A more vital battleground is to the north at Beiji, home to a major oil refinery that the Islamic State group has been targeting for months, Army Gen. Martin Dempsey said at a joint news conference with Defense Secretary Ash Carter.

Dempsey said IS fighters, who already control the town of Beiji, have "penetrated the outer perimeter" of the sprawling oil compound. He said, however, that the refinery itself is "at no risk right now."

The U.S. is focusing a lot of airborne intelligence, surveillance and aerial bombing on Beiji, said Dempsey, the chairman of the Joint Chiefs of Staff.

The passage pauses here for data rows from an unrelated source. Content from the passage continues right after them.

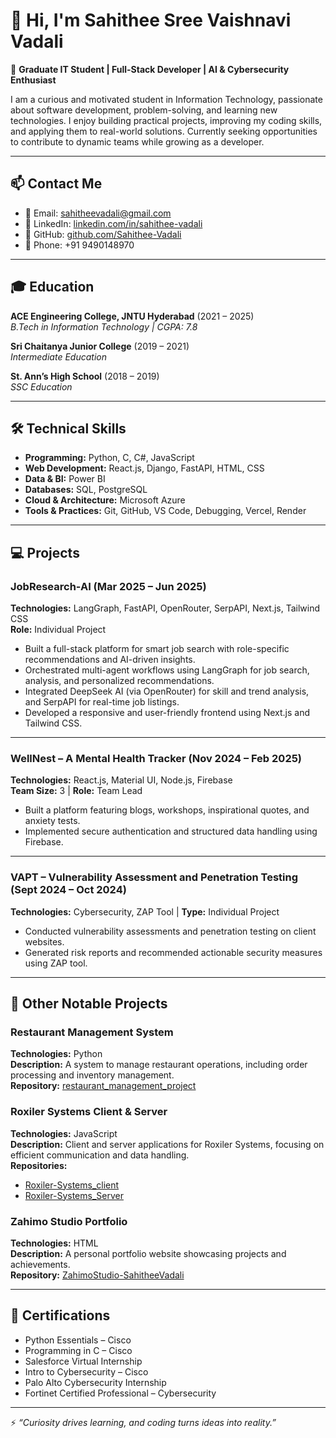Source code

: # 👋 Hi, I'm Sahithee Sree Vaishnavi Vadali

🚀 **Graduate IT Student | Full-Stack Developer | AI & Cybersecurity Enthusiast**

I am a curious and motivated student in Information Technology, passionate about software development, problem-solving, and learning new technologies. I enjoy building practical projects, improving my coding skills, and applying them to real-world solutions. Currently seeking opportunities to contribute to dynamic teams while growing as a developer.

---

## 📫 Contact Me

- 📧 Email: [sahitheevadali@gmail.com](mailto:sahitheevadali@gmail.com)
- 💼 LinkedIn: [linkedin.com/in/sahithee-vadali](https://linkedin.com/in/sahithee-vadali)
- 🐙 GitHub: [github.com/Sahithee-Vadali](https://github.com/Sahithee-Vadali)
- 📱 Phone: +91 9490148970

---

## 🎓 Education

**ACE Engineering College, JNTU Hyderabad** (2021 – 2025)  
_B.Tech in Information Technology | CGPA: 7.8_

**Sri Chaitanya Junior College** (2019 – 2021)  
_Intermediate Education_

**St. Ann’s High School** (2018 – 2019)  
_SSC Education_

---

## 🛠 Technical Skills

- **Programming:** Python, C, C#, JavaScript
- **Web Development:** React.js, Django, FastAPI, HTML, CSS
- **Data & BI:** Power BI
- **Databases:** SQL, PostgreSQL
- **Cloud & Architecture:** Microsoft Azure
- **Tools & Practices:** Git, GitHub, VS Code, Debugging, Vercel, Render

---

## 💻 Projects

### JobResearch-AI (Mar 2025 – Jun 2025)  
**Technologies:** LangGraph, FastAPI, OpenRouter, SerpAPI, Next.js, Tailwind CSS  
**Role:** Individual Project

- Built a full-stack platform for smart job search with role-specific recommendations and AI-driven insights.
- Orchestrated multi-agent workflows using LangGraph for job search, analysis, and personalized recommendations.
- Integrated DeepSeek AI (via OpenRouter) for skill and trend analysis, and SerpAPI for real-time job listings.
- Developed a responsive and user-friendly frontend using Next.js and Tailwind CSS.

---

### WellNest – A Mental Health Tracker (Nov 2024 – Feb 2025)  
**Technologies:** React.js, Material UI, Node.js, Firebase  
**Team Size:** 3 | **Role:** Team Lead

- Built a platform featuring blogs, workshops, inspirational quotes, and anxiety tests.
- Implemented secure authentication and structured data handling using Firebase.

---

### VAPT – Vulnerability Assessment and Penetration Testing (Sept 2024 – Oct 2024)  
**Technologies:** Cybersecurity, ZAP Tool | **Type:** Individual Project

- Conducted vulnerability assessments and penetration testing on client websites.
- Generated risk reports and recommended actionable security measures using ZAP tool.

---

## 📂 Other Notable Projects

### Restaurant Management System  
**Technologies:** Python  
**Description:** A system to manage restaurant operations, including order processing and inventory management.  
**Repository:** [restaurant_management_project](https://github.com/Sahithee-Vadali/restaurant_management_project)

### Roxiler Systems Client & Server  
**Technologies:** JavaScript  
**Description:** Client and server applications for Roxiler Systems, focusing on efficient communication and data handling.  
**Repositories:**  
- [Roxiler-Systems_client](https://github.com/Sahithee-Vadali/Roxiler-Systems_client)  
- [Roxiler-Systems_Server](https://github.com/Sahithee-Vadali/Roxiler-Systems_Server)

### Zahimo Studio Portfolio  
**Technologies:** HTML  
**Description:** A personal portfolio website showcasing projects and achievements.  
**Repository:** [ZahimoStudio-SahitheeVadali](https://github.com/Sahithee-Vadali/ZahimoStudio-SahitheeVadali)

---

## 📜 Certifications

- Python Essentials – Cisco
- Programming in C – Cisco
- Salesforce Virtual Internship
- Intro to Cybersecurity – Cisco
- Palo Alto Cybersecurity Internship
- Fortinet Certified Professional – Cybersecurity

---

⚡ *“Curiosity drives learning, and coding turns ideas into reality.”*
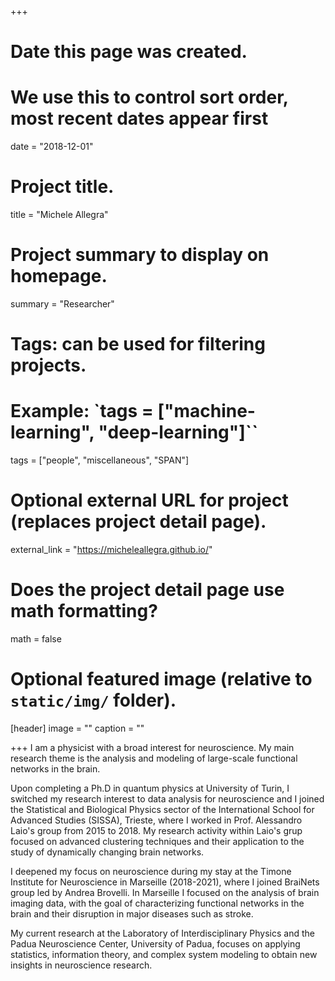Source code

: +++
# Date this page was created.
# We use this to control sort order, most recent dates appear first
date = "2018-12-01"

# Project title.
title = "Michele Allegra"

# Project summary to display on homepage.
summary = "Researcher"

# Tags: can be used for filtering projects.
# Example: `tags = ["machine-learning", "deep-learning"]``
tags = ["people", "miscellaneous", "SPAN"]

# Optional external URL for project (replaces project detail page).
external_link = "https://micheleallegra.github.io/"

# Does the project detail page use math formatting?
math = false

# Optional featured image (relative to `static/img/` folder).
[header]
image = ""
caption = ""

+++
I am a physicist with a broad interest for neuroscience. My main research theme is the analysis and modeling of large-scale functional networks in the brain.

Upon completing a Ph.D in quantum physics at University of Turin, I switched my research interest to data analysis for neuroscience and I joined the Statistical and Biological Physics sector of the International School for Advanced Studies (SISSA), Trieste, where I worked in Prof. Alessandro Laio's group from 2015 to 2018. My research activity within Laio's grup focused on advanced clustering techniques and their application to the study of dynamically changing brain networks.

I deepened my focus on neuroscience during my stay at the Timone Institute for Neuroscience in Marseille (2018-2021), where I joined BraiNets group led by Andrea Brovelli. In Marseille I focused on the analysis of brain imaging data, with the goal of characterizing functional networks in the brain and their disruption in major diseases such as stroke.

My current research at the Laboratory of Interdisciplinary Physics and the Padua Neuroscience Center, University of Padua, focuses on applying statistics, information theory, and complex system modeling to obtain new insights in neuroscience research.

In its daily list of targets struck by U.S. warplanes, the U.S. military said Thursday that eight of 19 airstrikes in Iraq overnight were in the Beiji area. Two large and four smaller IS military units were hit there, as well as an IS mortar system, an IS fighting position and a vehicle. That followed nine airstrikes near Beiji the day before.

Beiji is north of the city of Tikrit, where Iraqi forces scored the biggest success of their counteroffensive by retaking control of the city earlier this month.

Dempsey indicated that he is more concerned about protecting Beiji than Ramadi, the capital of Anbar province where Islamic State fighters were reported Thursday to be closing in on the city center and turning it into a ghost town.

Dempsey, who served multiple tours in Iraq during the 2003-2011 war, said the latest IS advance on Ramadi is an indication that the Iraqi government needs to connect what he called "ink blots," or pockets of Iraqi government control across the Anbar province, in order to deny IS future gains.

He said this was a topic of his discussions Wednesday with Iraqi Prime Minister Haider al-Abadi, who has been in Washington this week to consult on the counter-IS campaign and to request more heavy weapons from the U.S.

"It is his intent to focus now on Anbar province," Dempsey said.

Dempsey said Ramadi is a humanitarian problem because many residents have become refugees by fleeing to Baghdad.

"The city itself is not symbolic is any way," Dempsey said. "It's not been declared part of the (Islamic State) caliphate or central to the future of Iraq, but we want to get it back. The issue here is not brick and mortar, it's about defeating ISIL. I would much rather that Ramadi not fall, but it won't be the end of the campaign should it fall — we've got to get it back, and that's tragic for the people."

He called Beiji "a little different" because of the presence there of the oil refinery. Recapturing Beiji would give the Iraqi government control of all of the country's oil infrastructure and deny revenue-generating assets to IS, Dempsey said. Black market sales of oil and oil products have been a major source of revenue for the Islamic State, particularly in areas of Syria that it controls.

"So Beiji is a more strategic target and that's why in fact the focus is on Beiji," Dempsey said.

Al-Abadi told reporters Wednesday in Washington that Beiji is a priority for the counteroffensive because Iraqi forces need to have control of the road system north to Mosul before launching an offensive to retake Mosul, which is the Islamic State's main base of power in the north.